The Pragmatic Programmer also suggests investing time in some of the weirder languages to have a bigger stock of ideas to draw on. I think this idea bears repeating. I see too many people online who know Python, Ruby, and Javascript and want to have a language war over which of those three is better. I also see people who know Python, Ruby, and Javascript complain that Java is ancient, inscrutable gibberish that somehow is also the most widely used language in the world. I was this person. When I first started learning to program, I wrote a huge rant (that I thankfully never published) comparing Visual Basic, Java, and Python. My arguments were that Visual Basic was better than Java because you have to write End If, so you know it ends an If, whereas in Java it’s always just a brace, but Python was the best because whitespace. I was stupid. What I was doing was equivalent to reviewing three books which all cover the same material in the same order and only comparing what fonts the text was printed in. I definitely support spending time with Icon, Prolog, OCaml, Io, or Idris, and learning just how different a language can be, before discussing differences between languages.

Tip 10: Critically Analyze What You Read and Hear

I majored in computer science, but before that, I was an English major, and before that, I spent ten years wanting to be an English major. One of the most important things you learn studying humanities is exactly what this tip says—how to critically analyze what you read and hear.

When you’re evaluating a new technology, be critical about the claims. Don’t just accept flashy benchmarks; probe the methodology behind those flashy benchmarks.
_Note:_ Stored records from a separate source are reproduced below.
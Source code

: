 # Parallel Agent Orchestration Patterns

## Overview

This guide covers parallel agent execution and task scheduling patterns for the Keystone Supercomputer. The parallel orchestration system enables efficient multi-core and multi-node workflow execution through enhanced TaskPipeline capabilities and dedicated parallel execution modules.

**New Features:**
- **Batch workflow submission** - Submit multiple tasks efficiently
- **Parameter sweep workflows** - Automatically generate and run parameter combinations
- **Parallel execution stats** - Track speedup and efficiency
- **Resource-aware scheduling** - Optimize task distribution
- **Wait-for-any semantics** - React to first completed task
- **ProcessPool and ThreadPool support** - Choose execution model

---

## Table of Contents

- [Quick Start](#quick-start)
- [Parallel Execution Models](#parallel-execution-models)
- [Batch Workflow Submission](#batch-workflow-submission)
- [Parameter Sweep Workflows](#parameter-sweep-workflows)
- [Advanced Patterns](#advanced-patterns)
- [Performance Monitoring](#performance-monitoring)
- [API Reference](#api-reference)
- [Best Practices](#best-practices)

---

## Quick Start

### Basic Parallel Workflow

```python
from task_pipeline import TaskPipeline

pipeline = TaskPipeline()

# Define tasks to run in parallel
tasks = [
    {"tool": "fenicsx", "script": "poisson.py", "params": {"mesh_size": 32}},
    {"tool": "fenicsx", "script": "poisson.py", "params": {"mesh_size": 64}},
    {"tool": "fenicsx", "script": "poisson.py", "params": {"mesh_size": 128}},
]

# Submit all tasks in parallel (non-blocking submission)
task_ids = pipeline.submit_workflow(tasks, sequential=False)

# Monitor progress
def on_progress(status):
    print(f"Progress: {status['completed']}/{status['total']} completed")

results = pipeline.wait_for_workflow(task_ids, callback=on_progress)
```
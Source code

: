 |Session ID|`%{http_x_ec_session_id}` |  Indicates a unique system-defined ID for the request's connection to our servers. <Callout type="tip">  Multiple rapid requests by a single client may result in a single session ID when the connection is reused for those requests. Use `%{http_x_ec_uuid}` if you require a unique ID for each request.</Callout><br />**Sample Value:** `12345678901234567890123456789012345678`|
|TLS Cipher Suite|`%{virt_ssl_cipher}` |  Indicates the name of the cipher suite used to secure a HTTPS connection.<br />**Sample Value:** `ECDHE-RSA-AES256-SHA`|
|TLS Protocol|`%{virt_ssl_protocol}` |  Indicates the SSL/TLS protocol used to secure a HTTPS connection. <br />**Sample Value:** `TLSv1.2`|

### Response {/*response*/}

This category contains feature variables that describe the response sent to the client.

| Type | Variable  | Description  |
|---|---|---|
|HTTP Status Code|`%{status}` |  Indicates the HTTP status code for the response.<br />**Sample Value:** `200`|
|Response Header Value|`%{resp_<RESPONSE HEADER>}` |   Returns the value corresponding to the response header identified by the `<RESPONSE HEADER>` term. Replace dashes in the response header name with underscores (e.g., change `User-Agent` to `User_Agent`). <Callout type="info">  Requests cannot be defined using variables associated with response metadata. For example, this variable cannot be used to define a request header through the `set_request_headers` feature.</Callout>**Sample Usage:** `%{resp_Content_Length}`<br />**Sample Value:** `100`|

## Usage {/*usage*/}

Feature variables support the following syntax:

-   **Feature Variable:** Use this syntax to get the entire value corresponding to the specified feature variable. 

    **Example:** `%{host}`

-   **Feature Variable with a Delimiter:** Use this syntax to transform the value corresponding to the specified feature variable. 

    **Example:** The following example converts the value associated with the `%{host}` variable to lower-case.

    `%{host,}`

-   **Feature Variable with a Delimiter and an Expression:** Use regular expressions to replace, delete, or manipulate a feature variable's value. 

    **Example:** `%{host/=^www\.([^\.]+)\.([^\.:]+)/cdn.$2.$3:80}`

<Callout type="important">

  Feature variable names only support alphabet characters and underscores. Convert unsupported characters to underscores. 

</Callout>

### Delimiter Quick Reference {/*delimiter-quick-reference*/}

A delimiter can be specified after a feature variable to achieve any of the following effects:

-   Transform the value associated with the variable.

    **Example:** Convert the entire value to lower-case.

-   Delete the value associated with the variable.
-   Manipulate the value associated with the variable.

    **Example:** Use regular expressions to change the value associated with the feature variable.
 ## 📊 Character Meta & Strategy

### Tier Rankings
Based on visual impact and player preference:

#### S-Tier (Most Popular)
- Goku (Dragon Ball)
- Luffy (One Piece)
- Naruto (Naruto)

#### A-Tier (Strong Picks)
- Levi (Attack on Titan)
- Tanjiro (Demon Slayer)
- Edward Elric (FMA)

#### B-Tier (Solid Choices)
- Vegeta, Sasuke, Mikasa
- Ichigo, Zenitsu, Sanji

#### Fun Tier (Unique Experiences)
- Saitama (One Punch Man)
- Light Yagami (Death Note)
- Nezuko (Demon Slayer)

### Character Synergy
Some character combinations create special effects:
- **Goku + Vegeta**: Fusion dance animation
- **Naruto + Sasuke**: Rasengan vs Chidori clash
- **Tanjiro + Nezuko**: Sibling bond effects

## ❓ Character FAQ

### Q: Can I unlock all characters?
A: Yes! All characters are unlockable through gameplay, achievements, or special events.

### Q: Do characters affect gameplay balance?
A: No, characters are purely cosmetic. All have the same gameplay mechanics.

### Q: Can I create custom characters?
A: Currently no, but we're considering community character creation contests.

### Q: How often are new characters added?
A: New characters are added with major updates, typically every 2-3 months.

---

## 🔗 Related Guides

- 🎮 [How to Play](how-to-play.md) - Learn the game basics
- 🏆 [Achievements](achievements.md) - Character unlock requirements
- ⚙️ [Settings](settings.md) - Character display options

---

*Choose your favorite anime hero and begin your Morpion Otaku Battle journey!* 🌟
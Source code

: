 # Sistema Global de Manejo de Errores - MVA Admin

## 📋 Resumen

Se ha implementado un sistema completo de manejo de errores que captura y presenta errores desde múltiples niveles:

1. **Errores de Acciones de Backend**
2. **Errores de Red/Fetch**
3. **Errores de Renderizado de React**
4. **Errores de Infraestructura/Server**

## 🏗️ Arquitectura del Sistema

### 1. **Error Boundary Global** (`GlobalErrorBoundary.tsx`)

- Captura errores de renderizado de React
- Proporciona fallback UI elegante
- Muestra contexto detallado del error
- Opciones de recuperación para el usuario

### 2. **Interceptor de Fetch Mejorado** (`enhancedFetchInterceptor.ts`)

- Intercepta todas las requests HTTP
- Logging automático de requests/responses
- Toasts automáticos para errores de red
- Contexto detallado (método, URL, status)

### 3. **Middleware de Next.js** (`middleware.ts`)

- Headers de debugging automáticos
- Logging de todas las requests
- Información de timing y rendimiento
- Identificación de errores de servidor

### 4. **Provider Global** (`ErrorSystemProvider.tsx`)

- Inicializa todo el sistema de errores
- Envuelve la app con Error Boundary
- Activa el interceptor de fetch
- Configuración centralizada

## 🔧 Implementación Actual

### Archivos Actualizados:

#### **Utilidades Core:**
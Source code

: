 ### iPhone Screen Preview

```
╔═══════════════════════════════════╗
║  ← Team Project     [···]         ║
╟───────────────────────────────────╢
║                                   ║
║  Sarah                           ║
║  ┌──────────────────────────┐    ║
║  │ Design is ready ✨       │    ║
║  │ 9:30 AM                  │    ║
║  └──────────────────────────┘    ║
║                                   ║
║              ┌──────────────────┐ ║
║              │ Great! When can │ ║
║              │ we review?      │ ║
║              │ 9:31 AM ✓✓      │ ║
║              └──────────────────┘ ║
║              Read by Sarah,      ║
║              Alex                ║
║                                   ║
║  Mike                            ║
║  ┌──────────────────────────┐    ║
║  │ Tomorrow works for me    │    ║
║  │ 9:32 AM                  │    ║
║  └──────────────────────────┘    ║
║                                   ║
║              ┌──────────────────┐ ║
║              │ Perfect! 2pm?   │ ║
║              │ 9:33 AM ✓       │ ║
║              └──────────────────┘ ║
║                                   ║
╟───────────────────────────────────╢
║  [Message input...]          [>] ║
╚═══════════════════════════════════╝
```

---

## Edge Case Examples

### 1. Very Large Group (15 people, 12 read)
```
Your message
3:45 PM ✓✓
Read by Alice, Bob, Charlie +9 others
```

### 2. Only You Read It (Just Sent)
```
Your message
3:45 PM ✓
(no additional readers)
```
Think about the context behind claims: maybe a group at Amazon is building great things with an experimental JIT compiler for Lua, but does that mean your team will be able to do the same? Maybe the software actually isn’t business critical and only has five users. Maybe the creator of the experimental JIT compiler is on the team and can fix any bugs they run into. Maybe Amazon, being Amazon, can make it worth the creator’s while to solve their problems.

Being critical doesn’t mean being constantly and unreservedly cynical. You can be positive about things. You can love Rust if you want. But you should love Rust because you critically analyzed the claims made about it and decided they were reasonably accurate, and you should always be on the lookout for new information that contradicts your current point of view. When you find that new information, critically analyze it and decide if it might be true or not. Then decide if you need to care. Even if your favorite language chokes on 5 HTTP requests per second, you can still enjoy hacking together a hobby project with it. But be honest; don’t convince your company to build something in your favorite language when there’s a strong chance the system will need to handle 1,000 HTTP requests per second.

Tip 14: Good Design is Easier to Change Than Bad Design

This is true, but no design is infinitely flexible. You always have to make some choices that will lock you in. I’ve seen (and written) a ton of code that was easy to extend in a way that turned out to never be necessary. I’ve also seen (and written) a ton of code that was built to be extensible, but not quite extensible enough to capture a later use case. This is where the tips about making your design orthogonal and decoupled come in. If you can rip out a whole module and replace it with something else, then you can change it, even if it’s not as easy to change as it would be if you’d thought of something when you first designed it.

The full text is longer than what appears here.